Practice, not theory. Internal counters/timers typically run up to the controller clock frequency. For the timing of external signals kind of the ATmega input capture should be available, that holds the timer value when a signal arrives. Then the real-time aspect is finished and post-processing can take as long as it takes.
That only allows you to produce and capture simple digital pulses on specifically equipped I/O pins. A hypothetical "nanos()" function would time program events only, just as micros() and millis() do now.
You can ignore for a moment the possible timing resolution issues of the microcontroller, the main issue is how would you know how to stop the 'reception timer' ?

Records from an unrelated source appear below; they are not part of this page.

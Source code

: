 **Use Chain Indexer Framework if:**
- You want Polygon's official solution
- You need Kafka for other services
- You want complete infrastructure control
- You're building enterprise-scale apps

The OP has not revealed any details of what they are actually trying to do in practice (another hint!), so we are guessing.
How would you accuratly time stamp the arrival of some sort of signal from a remote transmitter ?
The first bit of noise or some form of data decode that takes many kilometers to carry out ?
Hey srnet, thank you for suggesting the LORA transciever, will look more into it.
As for the project you asked, it is to map drone range from ground. Most modern radars rely on FMCW to process range but we are want to try pulse radar model as it is cost friendier.
Right now experimenting with HB100 doppler module, but that is one module out of many. Since it is doppler, only motion objects will be detected.
If you send 10 Ghz you only recieve back the same 10Ghz which goes through a mixer and bandpass filter and final output is the Intermediate Frequency, a small band something like 1-400 Hz.
If there is anything other than 0 than that is the doppler effect.
Now the idea here that we want to mod is if we pulse ON the transmit signal for 10 nanos and an object is detected, then it will echo return 10 nanos IF signal. Calculating the time between the beginning of the the transmit and recieve will solve the range.